Keep checking in and hey… give your Aunt Janet a call. She’s a great place to start.

  1. Michael Castello03-08-11

    Good article. I like where you are coming from. There are so many titles this article could have had. “Just Say No”, “It Takes A Village Family”, “Grandma Knows Best”, “We are What We Eat”, “What We’ve Created Are Little Monsters” …and so on. We seem, these days, to have a problem with offending anyone including children. Discipline is needed especially from the parents. Many seem to have abdicated their parental responsibility in trying to be “friends” with their children. These are the days when white is black, right-side up is upside-down. Chaos seems to rule the day.

  2. dEHmom03-09-11

    GREAT article Nannyde!

    Thank you for your wisdom and I wish you all the best for your blog!


  3. Megan Elford03-09-11

    I love reading your thoughts, Nannyde! Can’t wait to see more!

  4. pinkbunny8503-09-11

    I love the article. I really can’t wait to read more, i’m always intrigued by everything you write.

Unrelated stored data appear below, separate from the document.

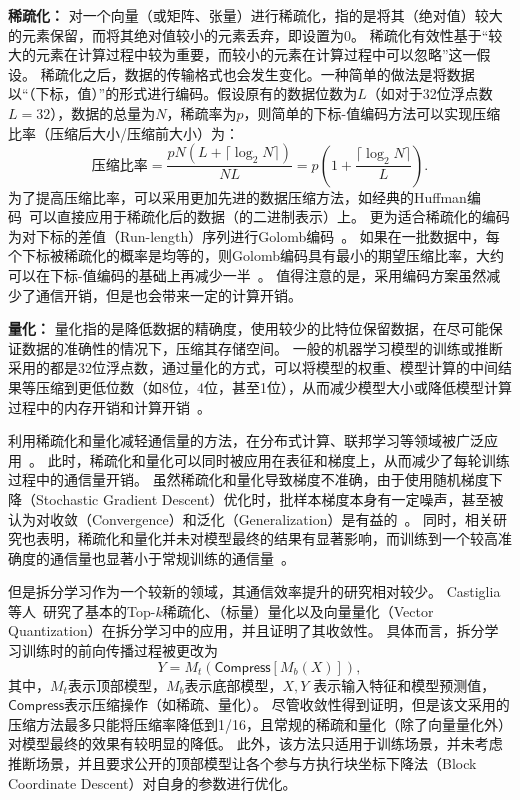 \textbf{稀疏化：}
对一个向量（或矩阵、张量）进行稀疏化，指的是将其（绝对值）较大的元素保留，而将其绝对值较小的元素丢弃，即设置为0。
%
稀疏化有效性基于“较大的元素在计算过程中较为重要，而较小的元素在计算过程中可以忽略”这一假设。
%
稀疏化之后，数据的传输格式也会发生变化。一种简单的做法是将数据以“（下标，值）”的形式进行编码。假设原有的数据位数为$L$（如对于32位浮点数$L=32$），数据的总量为$N$，稀疏率为$p$，则简单的下标-值编码方法可以实现压缩比率（压缩后大小/压缩前大小）为：
\begin{equation}
    \text{压缩比率}=\dfrac{pN(L + \lceil \log_2N \rceil)}{NL} = p(1 + \dfrac{\lceil \log_2N \rceil}{L}).
\end{equation}
为了提高压缩比率，可以采用更加先进的数据压缩方法，如经典的Huffman编码~\cite{huffman1952}可以直接应用于稀疏化后的数据（的二进制表示）上。
%
更为适合稀疏化的编码为对下标的差值（Run-length）序列进行Golomb编码~\cite{gallager1975golomb}。
%
如果在一批数据中，每个下标被稀疏化的概率是均等的，则Golomb编码具有最小的期望压缩比率，大约可以在下标-值编码的基础上再减少一半~\cite{sattler2019sparse_binary}。
%
值得注意的是，采用编码方案虽然减少了通信开销，但是也会带来一定的计算开销。


\textbf{量化：}
量化指的是降低数据的精确度，使用较少的比特位保留数据，在尽可能保证数据的准确性的情况下，压缩其存储空间。
%
一般的机器学习模型的训练或推断采用的都是32位浮点数，通过量化的方式，可以将模型的权重、模型计算的中间结果等压缩到更低位数（如8位，4位，甚至1位），从而减少模型大小或降低模型计算过程中的内存开销和计算开销~\cite{zhou2016dorefa,banner2018_8bit,yang2019quantization}。




利用稀疏化和量化减轻通信量的方法，在分布式计算、联邦学习等领域被广泛应用~\cite{wen2017terngrad,sattler2019sparse_binary}。
%
此时，稀疏化和量化可以同时被应用在表征和梯度上，从而减少了每轮训练过程中的通信量开销。
%
虽然稀疏化和量化导致梯度不准确，由于使用随机梯度下降（Stochastic Gradient Descent）优化时，批样本梯度本身有一定噪声，甚至被认为对收敛（Convergence）和泛化（Generalization）是有益的~\cite{hardt2016sgd,goyal2017sgd_imagenet,chaudhari2018sgd}。
%
同时，相关研究也表明，稀疏化和量化并未对模型最终的结果有显著影响，而训练到一个较高准确度的通信量也显著小于常规训练的通信量~\cite{aji2017sparse,sattler2019sparse_binary,wen2017terngrad}。

%
但是拆分学习作为一个较新的领域，其通信效率提升的研究相对较少。
%
Castiglia等人~\cite{castiglia2022compressed_vfl}研究了基本的Top-$k$稀疏化、（标量）量化以及向量量化（Vector Quantization）在拆分学习中的应用，并且证明了其收敛性。
%
具体而言，拆分学习训练时的前向传播过程被更改为
\begin{equation}
\label{eq:split-compress}
    Y = M_t(\mathsf{Compress}[M_b(X)]),
\end{equation}
%
其中，$M_t$表示顶部模型，$M_b$表示底部模型，$X, Y$ 表示输入特征和模型预测值，$\mathsf{Compress}$表示压缩操作（如稀疏、量化）。
%
尽管收敛性得到证明，但是该文采用的压缩方法最多只能将压缩率降低到1/16，且常规的稀疏和量化（除了向量量化外）对模型最终的效果有较明显的降低。
%
此外，该方法只适用于训练场景，并未考虑推断场景，并且要求公开的顶部模型让各个参与方执行块坐标下降法（Block Coordinate Descent）对自身的参数进行优化。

    one thing I remember when one of my cousins was learning to crawl. he started crawling up the stairs and I told him no. belie mother said “we don’t use the word no around him.” my thoughts were who doesn’t use no. I was 9 at the time and that was 18 years ago.

  5. CatHerder03-09-11

    Wonderful article!!! Insightful as ever. I am going to watch Food inc. this weekend. I have taken your word on it too long, I guess, time to bite the bullet.

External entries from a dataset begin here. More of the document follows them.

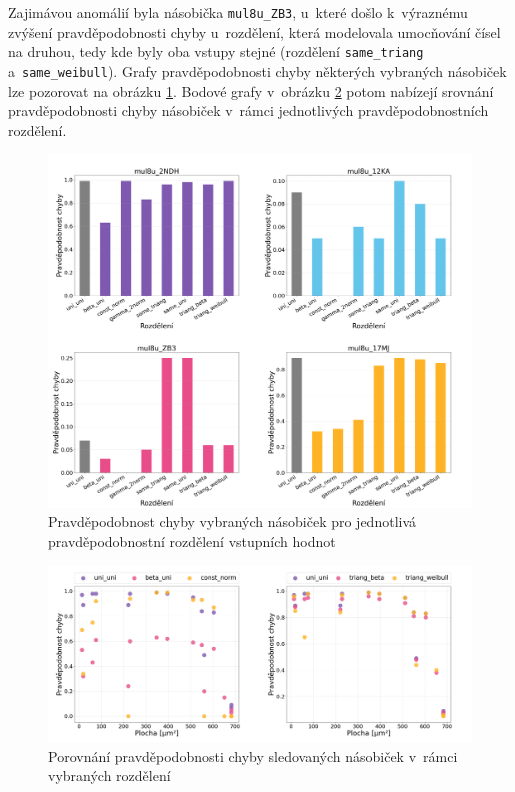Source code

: Zajimávou anomálií byla násobička \texttt{mul8u\_ZB3}, u~které došlo k~výraznému zvýšení pravděpodobnosti chyby u~rozdělení, která modelovala umocňování čísel na druhou, tedy kde byly oba vstupy stejné (rozdělení \texttt{same\_triang} a~\texttt{same\_weibull}). Grafy pravděpodobnosti chyby některých vybraných násobiček lze pozorovat na obrázku \ref{fig:metrics_error_prob}. Bodové grafy v~obrázku \ref{fig:scatter_error_prob} potom nabízejí srovnání pravděpodobnosti chyby násobiček v~rámci jednotlivých pravděpodobnostních rozdělení.

\begin{figure}[H]
    \centering
    \includegraphics[width=\textwidth]{obrazky-figures/metrics_error_prob.png}
    \caption{Pravděpodobnost chyby vybraných násobiček pro jednotlivá pravděpodobnostní rozdělení vstupních hodnot}
    \label{fig:metrics_error_prob}
\end{figure}

\begin{figure}[H]
    \centering
    \includegraphics[width=\textwidth]{obrazky-figures/scatter_error_prob.png}
    \caption{Porovnání pravděpodobnosti chyby sledovaných násobiček v~rámci vybraných rozdělení}
    \label{fig:scatter_error_prob}
\end{figure}

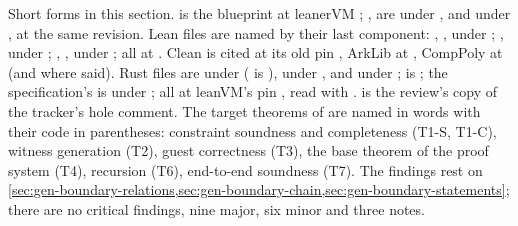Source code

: \begin{sloppypar}
Short forms in this section.  is the blueprint
 at leanerVM ; ,
 are under ,  and
 under , at the same revision. Lean files are named by
their last component: , ,  under
; ,  under
; , ,
 under ; all at . Clean is
cited at its old pin , ArkLib at , CompPoly at 
(and  where said). Rust files are under 
( is ),  under ,
 and  under ;
 is ; the specification's
 is under ; all at leanVM's pin
, read with .  is the review's copy of the
tracker's hole comment. The target theorems of  are named in words with
their code in parentheses: constraint soundness and completeness (T1-S, T1-C), witness generation
(T2), guest correctness (T3), the base theorem of the proof system (T4), recursion (T6),
end-to-end soundness (T7). The findings rest on
\cref{sec:gen-boundary-relations,sec:gen-boundary-chain,sec:gen-boundary-statements}; there are
no critical findings, nine major, six minor and three notes.
\end{sloppypar}

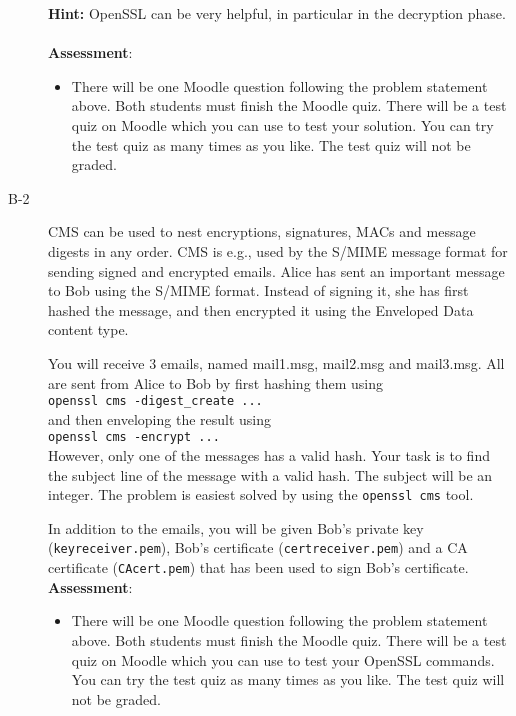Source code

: \documentclass{article}
\begin{document}
\begin{description}
{			\textbf{Hint:} OpenSSL can be very helpful, in particular in the decryption phase.\\\\
			
			\textbf{Assessment}:
			\begin{itemize}
				\item There will be one Moodle question following the problem statement above. Both students must finish the Moodle quiz.
				There will be a test quiz on Moodle which you can use to test your solution. You can try the test quiz as many times as you like. The test quiz will not be graded.
			\end{itemize}
		}
		
		\item[B-2]{CMS can be used to nest encryptions, signatures, MACs and message digests in any order. CMS is e.g., used by the S/MIME message format for sending signed and encrypted emails. Alice has sent an important message to Bob using the S/MIME format. Instead of signing it, she has first hashed the message, and then encrypted it using the Enveloped Data content type.
			
			You will receive 3 emails, named mail1.msg, mail2.msg and mail3.msg. All are sent from Alice to Bob by first hashing them using \\ \texttt{openssl cms -digest\_create ...}\\ and then enveloping the result using \\\texttt{openssl cms -encrypt ...}\\However, only one of the messages has a valid hash. Your task is to find the subject line of the message with a valid hash. The subject will be an integer. The problem is easiest solved by using the \texttt{openssl cms} tool.
			
			In addition to the emails, you will be given Bob's private key (\texttt{keyreceiver.pem}), Bob's certificate (\texttt{certreceiver.pem}) and a CA certificate (\texttt{CAcert.pem}) that has been used to sign Bob's certificate.\\
			\textbf{Assessment}:
			\begin{itemize}
				\item There will be one Moodle question following the problem statement above. Both students must finish the Moodle quiz.
				There will be a test quiz on Moodle which you can use to test your OpenSSL commands. You can try the test quiz as many times as you like. The test quiz will not be graded.
			\end{itemize}}
			

\end{description}
\end{document}
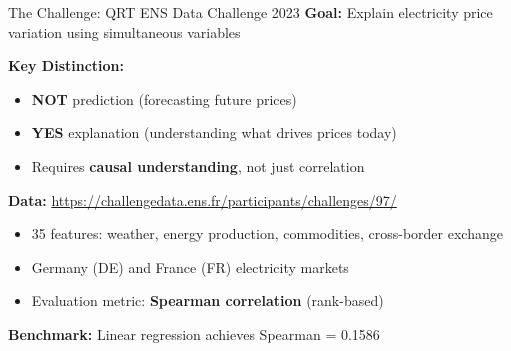 \documentclass[aspectratio=169]{beamer}
\begin{document}
\begin{frame}{The Challenge: QRT ENS Data Challenge 2023}
\textbf{Goal:} Explain electricity price variation using simultaneous variables

\vspace{0.3cm}
\textbf{Key Distinction:}
\begin{itemize}
    \item \textbf{NOT} prediction (forecasting future prices)
    \item \textbf{YES} explanation (understanding what drives prices today)
    \item Requires \textbf{causal understanding}, not just correlation
\end{itemize}

\vspace{0.3cm}
\textbf{Data:} \url{https://challengedata.ens.fr/participants/challenges/97/}
\begin{itemize}
    \item 35 features: weather, energy production, commodities, cross-border exchange
    \item Germany (DE) and France (FR) electricity markets
    \item Evaluation metric: \textbf{Spearman correlation} (rank-based)
\end{itemize}

\vspace{0.3cm}
\textbf{Benchmark:} Linear regression achieves Spearman = 0.1586
\end{frame}
\end{document}

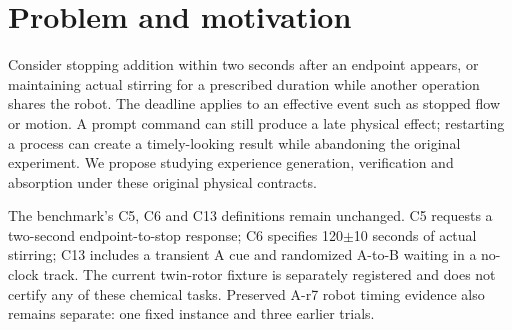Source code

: \documentclass{article}
\begin{document}
\printAffiliationsAndNotice{}
\begin{abstract}
Laboratory operations constrain physical effects, not merely command dispatch.
Dependencies, persistent processes and original event references can make
apparently timely actions violate the task. We develop independently scored
event contracts and examine two components. An exact scheduling candidate
matches exhaustive enumeration on 7,172 synthetic interval conditions; the
preserved earlier planner incorrectly rejects 61 feasible conditions. A separate
MuJoCo experiment executes 12 controlled trajectories across four task graphs,
plus two separately reported sentinels. A reference-preserving graph controller
satisfies all four registered contracts, compared with one for an unguarded
graph controller and none for an independent-window ordering baseline.
These fixed mechanical cases validate interfaces and expose failure modes.
They do not establish learned-policy improvement, chemical outcomes, real-time
agent execution or generalization. The proposed learning study must absorb
verified recovery experience under matched budgets and independent evaluation.
\end{abstract}

\section{Problem and motivation}
Consider stopping addition within two seconds after an endpoint appears, or
maintaining actual stirring for a prescribed duration while another operation
shares the robot. The deadline applies to an effective event such as stopped
flow or motion. A prompt command can still produce a late physical effect;
restarting a process can create a timely-looking result while abandoning the
original experiment. We propose studying experience generation, verification
and absorption under these original physical contracts.

The benchmark's C5, C6 and C13 definitions remain unchanged. C5 requests a
two-second endpoint-to-stop response; C6 specifies 120$\pm$10 seconds of actual
stirring; C13 includes a transient A cue and randomized A-to-B waiting in a
no-clock track. The current twin-rotor fixture is separately registered and
does not certify any of these chemical tasks. Preserved A-r7 robot timing
evidence also remains separate: one fixed instance and three earlier trials.
\end{document}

    I have to admit I have four generations of Women at my table a couple times a month and, at times, had to really work to find foods that were not processed or “frankenfood”.

    You have turned the diets around in our house this past year for sure! Even the daycare parents are catching on!!

    Thanks, Nannyde

  6. Daycare03-10-11

    What great reading. When’s the book coming out?

  7. MommyMuffin03-10-11

    I really enjoyed this. Not having much of a childcare background and just starting my daycare this past year it was my first instinct to use the word “no”.
    Then as I tried to research parenting and child care I became confused with all the “saying no without saying “no”.”
    I feel more sure of saying “no” to my children and daycare children(nannyde) and my own grandmother(Virginia) see nothing wrong with the word NO!. Great article.

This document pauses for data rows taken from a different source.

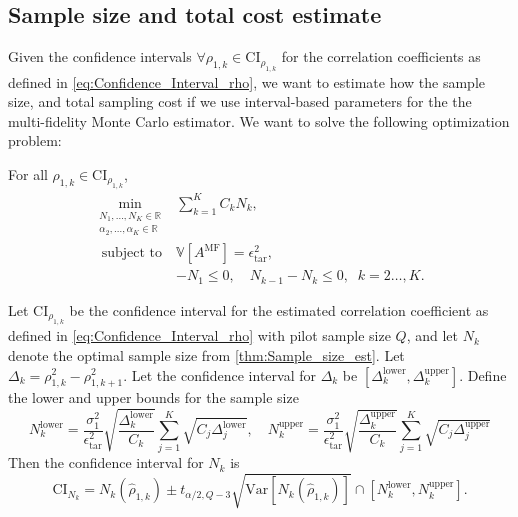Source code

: 

%
\subsection{Sample size and total cost estimate}
Given the confidence intervals $\forall \rho_{1,k} \in \text{CI}_{\rho_{1,k}}$ for the correlation coefficients as defined in \eqref{eq:Confidence_Interval_rho}, we want to estimate how the sample size, and total sampling cost if we use interval-based parameters for the the multi-fidelity Monte Carlo estimator. We want to solve the following optimization problem: 

For all $\rho_{1,k} \in \text{CI}_{\rho_{1,k}}$, 
%
\begin{equation}\label{eq:Optimization_pb_Confidence_Interval}
    \begin{array}{ll}
    \min \limits_{\begin{array}{c}\scriptstyle N_1,\ldots, N_K\in \mathbb{R} \\[-4pt]
\scriptstyle \alpha_2,\ldots,\alpha_K\in \mathbb{R}
\end{array}} &\displaystyle\sum\limits_{k=1}^K C_kN_k,\\
       \;\,\text{subject to} &\mathbb{V}\left[A^{\text{MF}}\right]= \epsilon_{\text{tar}}^2, \\[2pt]
       &\displaystyle -N_1\le 0,\quad \displaystyle N_{k-1}-N_k\le 0, \;\; k=2\ldots,K.
    \end{array}
\end{equation}
%

%
\begin{theorem}
\label{thm:Sample_size_est_conf_interval} 
Let $\text{CI}_{\rho_{1,k}}$ be the confidence interval for the estimated correlation coefficient as defined in \eqref{eq:Confidence_Interval_rho} with pilot sample size $Q$, and let $N_k$ denote the optimal sample size from \eqref{thm:Sample_size_est}. Let
$\Delta_k = \rho_{1,k}^2 - \rho_{1,k+1}^2.$ Let the confidence interval for $\Delta_k$ be $\left[\Delta_k^{\text{lower}},\Delta_k^{\text{upper}}\right]$. Define the lower and upper bounds for the sample size
%
\begin{equation}\label{eq:upper_lower_N_k}
    N_k^{\text{lower}} = \frac{\sigma_1^2}{\epsilon_{\text{tar}}^2}\sqrt{\frac{\Delta_k^{\text{lower}}}{C_k}}\sum_{j=1}^K\sqrt{C_j\Delta_j^{\text{lower}}},\quad N_k^{\text{upper}} = \frac{\sigma_1^2}{\epsilon_{\text{tar}}^2}\sqrt{\frac{\Delta_k^{\text{upper}}}{C_k}}\sum_{j=1}^K\sqrt{C_j\Delta_j^{\text{upper}}}
\end{equation}
%
Then the confidence interval for $N_k$ is
%
\[
\text{CI}_{N_k} = N_k\left(\widehat\rho_{1,k}\right)\pm t_{\alpha/2,Q-3}\sqrt{\text{Var}\left[N_k\left(\widehat\rho_{1,k}\right)\right]}\cap \left[N_k^{\text{lower}}, N_k^{\text{upper}}\right].
\]
%
\end{theorem}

  8. MommyOfThing1&203-10-11

    How do I get my daycare kids to eat the healthy foods?

  9. StrictMom04-28-11

    I have always appreciated the wisdom of successful parents. Parents whose kids are in college and successful. It usually does all come back to having a loving but disciplined home. And letting children know their place is not as the head of the household. I am the head and I am the boss. No questions, discussions period. What I do and say is for the best not just to be mean or annoying. Once kids know that, they trust their parents. Old school parenting is back!! I’m a part of the old school revolution.

  10. Beth09-29-11

    I’ve been trying to make this point for a long time (I’m 30 with a 9yr old & 4yr old)
    This was going on when I was a child too.. We’re more than one generation in, unfortunately.

    I believe the issue surrounding this is identical to societies issue as well.
    Say what you mean, and mean what you say.
    Silence is as bad as the act which merited your voice.
    Don’t be affraid to hurt someones feelings, you may be teaching them a priceless life lesson.